» **Task**
Work out the number of lines with the word "tabular" in the material below, then reply with that number only.

» **Data to examine**
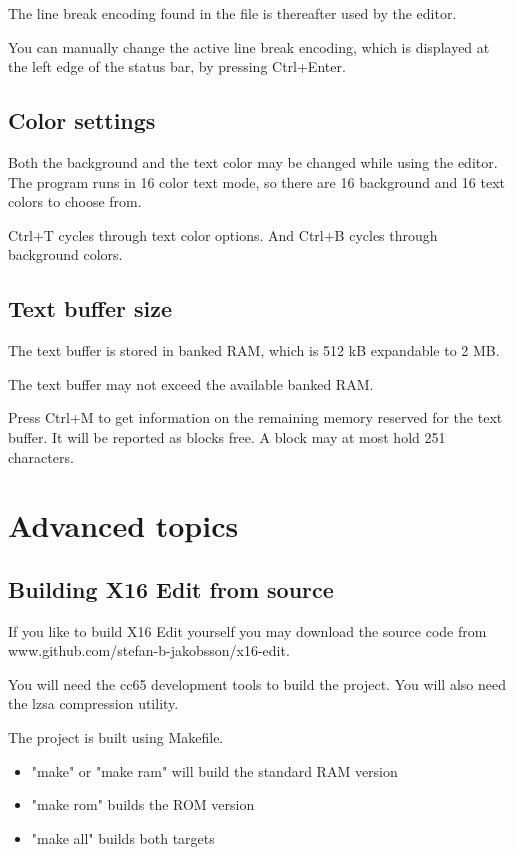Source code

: \documentclass{article}
\begin{document}
        The line break encoding found in the file is thereafter used by the editor.

        You can manually change the active line break encoding, which is displayed at the left edge of the status bar,
        by pressing Ctrl+Enter.

    \subsection{Color settings}
        Both the background and the text color may be changed while using the editor. 
        The program runs in 16 color text mode, so there are 16 background and 16 text colors to choose from.

        Ctrl+T cycles through text color options.
        And Ctrl+B cycles through background colors.

    \subsection{Text buffer size}
        The text buffer is stored in banked RAM, which is 512 kB expandable to 2 MB.

        The text buffer may not exceed the available banked RAM.

        Press Ctrl+M to get information on the remaining memory reserved for the
        text buffer. It will be reported as blocks free. A block may at most hold 251 characters.

\section{Advanced topics}

    \subsection{Building X16 Edit from source}
        If you like to build X16 Edit yourself you may download the source code from
        www.github.com/stefan-b-jakobsson/x16-edit.

        You will need the cc65 development tools to build the project. You will also need the lzsa compression utility.

        The project is built using Makefile.

        \begin{itemize}
            \item "make" or "make ram" will build the standard RAM version
            \item "make rom" builds the ROM version
            \item "make all" builds both targets
        \end{itemize}
\end{document}
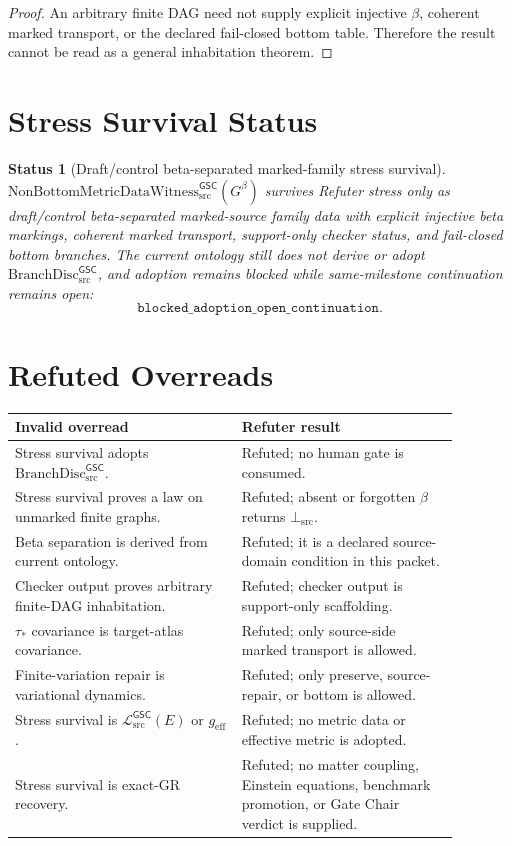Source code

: \documentclass[11pt]{article}
\newcommand{\Witness}{\mathrm{NonBottomMetricDataWitness}_{\mathrm{src}}^{\mathsf{GSC}}}
\newcommand{\MetricData}{\mathcal{L}_{\mathrm{src}}^{\mathsf{GSC}}}
\newcommand{\BottomSrc}{\bot_{\mathrm{src}}}
\newcommand{\geff}{g_{\mathrm{eff}}}
\newcommand{\BranchDisc}{\mathrm{BranchDisc}_{\mathrm{src}}^{\mathsf{GSC}}}
\newtheorem{status}{Status}
\begin{document}
\begin{proof}
An arbitrary finite DAG need not supply explicit injective \(\beta\), coherent
marked transport, or the declared fail-closed bottom table. Therefore the
result cannot be read as a general inhabitation theorem.
\end{proof}

\section{Stress Survival Status}

\begin{status}[Draft/control beta-separated marked-family stress survival]
\(\Witness(G^\beta)\) survives Refuter stress only as draft/control
beta-separated marked-source family data with explicit injective beta
markings, coherent marked transport, support-only checker status, and
fail-closed bottom branches. The current ontology still does not derive or
adopt \(\BranchDisc\), and adoption remains blocked while same-milestone
continuation remains open:
\[
  \texttt{blocked\_adoption\_open\_continuation}.
\]
\end{status}

\section{Refuted Overreads}

\begin{center}
\begin{tabular}{p{0.45\linewidth}p{0.43\linewidth}}
\toprule
Invalid overread & Refuter result \\
\midrule
Stress survival adopts \(\BranchDisc\). &
Refuted; no human gate is consumed. \\
Stress survival proves a law on unmarked finite graphs. &
Refuted; absent or forgotten \(\beta\) returns \(\BottomSrc\). \\
Beta separation is derived from current ontology. &
Refuted; it is a declared source-domain condition in this packet. \\
Checker output proves arbitrary finite-DAG inhabitation. &
Refuted; checker output is support-only scaffolding. \\
\(\tau_\ast\) covariance is target-atlas covariance. &
Refuted; only source-side marked transport is allowed. \\
Finite-variation repair is variational dynamics. &
Refuted; only preserve, source-repair, or bottom is allowed. \\
Stress survival is \(\MetricData(E)\) or \(\geff\). &
Refuted; no metric data or effective metric is adopted. \\
Stress survival is exact-GR recovery. &
Refuted; no matter coupling, Einstein equations, benchmark promotion, or Gate
Chair verdict is supplied. \\
\bottomrule
\end{tabular}
\end{center}
\end{document}

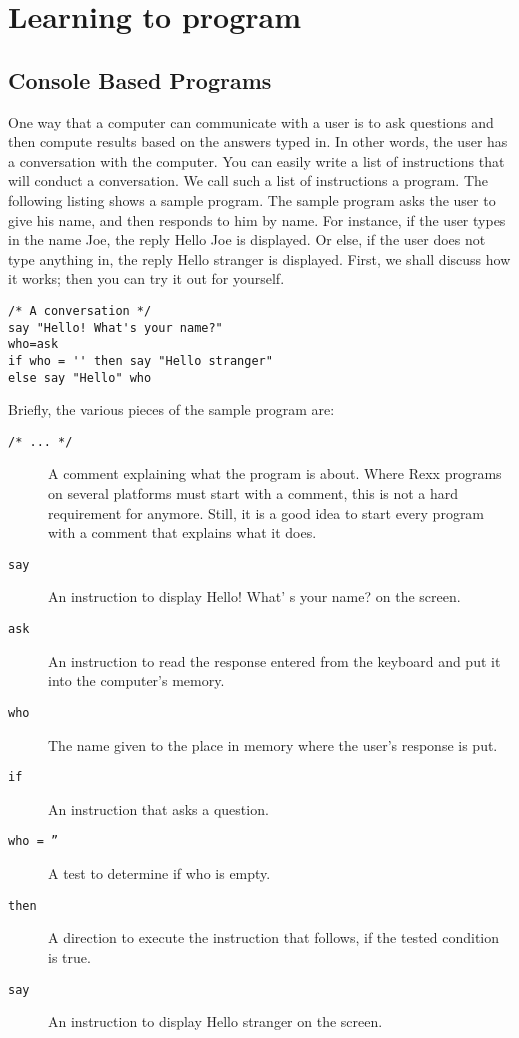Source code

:{\chapter{Learning to program}
\section{Console Based Programs}
One way that a computer can communicate with a user is to ask
questions and then compute results based on the answers typed in. In
other words, the user has a conversation with the computer. You can
easily write a list of  \nr{} instructions that will conduct a conversation. We call such a list of instructions a program.
The following listing shows a sample \nr{} program. The sample program asks the user to give his name, and then responds to him by name. For instance, if the user types in the name Joe, the reply Hello Joe is displayed. Or else, if the user does not type anything in, the reply Hello stranger is displayed.
First, we shall discuss how it works; then you can try it out for
yourself.
\begin{lstlisting}[label=hello,caption=Hello Stranger]
/* A conversation */
say "Hello! What's your name?"
who=ask
if who = '' then say "Hello stranger"
else say "Hello" who
\end{lstlisting}
Briefly, the various pieces of the sample program are:
\begin{description}
\item[\texttt{/* ... */}] A comment explaining what the program is
  about. Where Rexx programs on several platforms must start with a comment, this is not
  a hard requirement for \nr{} anymore. Still, it is a good idea to start
  every program with a comment that explains what it does.
\item [\texttt{say}] An instruction to display Hello! What' s your name? on the screen.
\item [\texttt{ask}] An instruction to read the response entered from the keyboard and put it into the computer's memory.
\item [\texttt{who}] The name given to the place in memory where the user's response is put.
\item [\texttt{if}] An instruction that asks a question. 
\item [\texttt{who = ''}] A test to determine if who is empty.
\item [\texttt{then}] A direction to execute the instruction that follows, if the tested condition is true.
\item [\texttt{say}] An instruction to display Hello stranger on the screen.

\end{description}}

» **Result of the task**
2